小千谷縮の技法をいかして、江戸時代中期から織り始められた正絹紬で、古くから縞や絣、無地のほかに白紬が織られています。手紡ぎ糸から織り上げられる小千谷紬は、絹独特の光沢と手ざわりのよさに加え、素朴な味わいが見事に調和した織物です。

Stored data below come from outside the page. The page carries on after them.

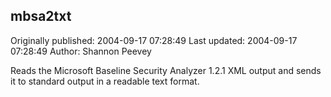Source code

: ## mbsa2txt 
Originally published: 2004-09-17 07:28:49 
Last updated: 2004-09-17 07:28:49 
Author: Shannon Peevey 
 
Reads the Microsoft Baseline Security Analyzer 1.2.1 XML output and sends it to standard output in a readable text format.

小千谷紬は縮布の伝統技術を受け継いだ先染織物で、緯全部に絣糸を使って絣を織りだす「緯総絣」のような奥ゆかしい雅致に富む紬をはじめ、真綿手紡糸独特の風合いをだす伝統の技と、新しい感覚、デザインの融合した紬として高い評価を受けています。

小千谷紬

【小千谷紬】は通商産業大臣指定伝統的工芸品

小千谷紬は昭和50年(1975年)「伝統的工芸品」として通産省の指定を受けた。
通商産業大臣指定伝統的工芸品は、主として日常生活用に供され、その製造過程の主要部分が手工業的であり、伝統的技術または技法により伝統的に使用されてきた原材料を主として用い、一定の地域において多くの人の手によって製造される工芸品としている。
そのほか厳しい審査に通ったものにだけ許される「伝統マーク」がついた伝統的工芸品は、まさに日本の一流品。確かなすばらしさで多くの人の心をとらえるものになる。

小千谷紬の製造工程は、古い伝統技術が受け継がれた特色がある。

  1. 経糸は真綿の手紡糸または玉糸、緯糸は真綿の手紡糸を使う。
  2. 絣糸は緯糸に使う場合と、緯糸および経糸に使う場合がある。いずれも染色は「手括り」および「手すり込み」が用いられる。
  3. 柄模様に基づいて防染個所に印をつけるには、経糸は「経定規」、 緯糸は「木羽定規」を用いる。
  4. 機織りは、緯糸を一本一本耳部を合わせ、柄合わせをして織る。

小千谷紬

小千谷市指定文化財 絣技術 伝統的工芸品

小千谷縮の技術を活かして、江戸時代中期に織り始められた正絹紬で、古くから縞や絣、無地の他に白紬が織られています。

原料は玉糸と真綿の手紡ぎ糸で、絹独特の光沢と手ざわりの良さに加え、着べりのしない実用性もそなえた和装着尺地で、気軽な外出着、家庭でのおしゃれ着として広く愛好されています。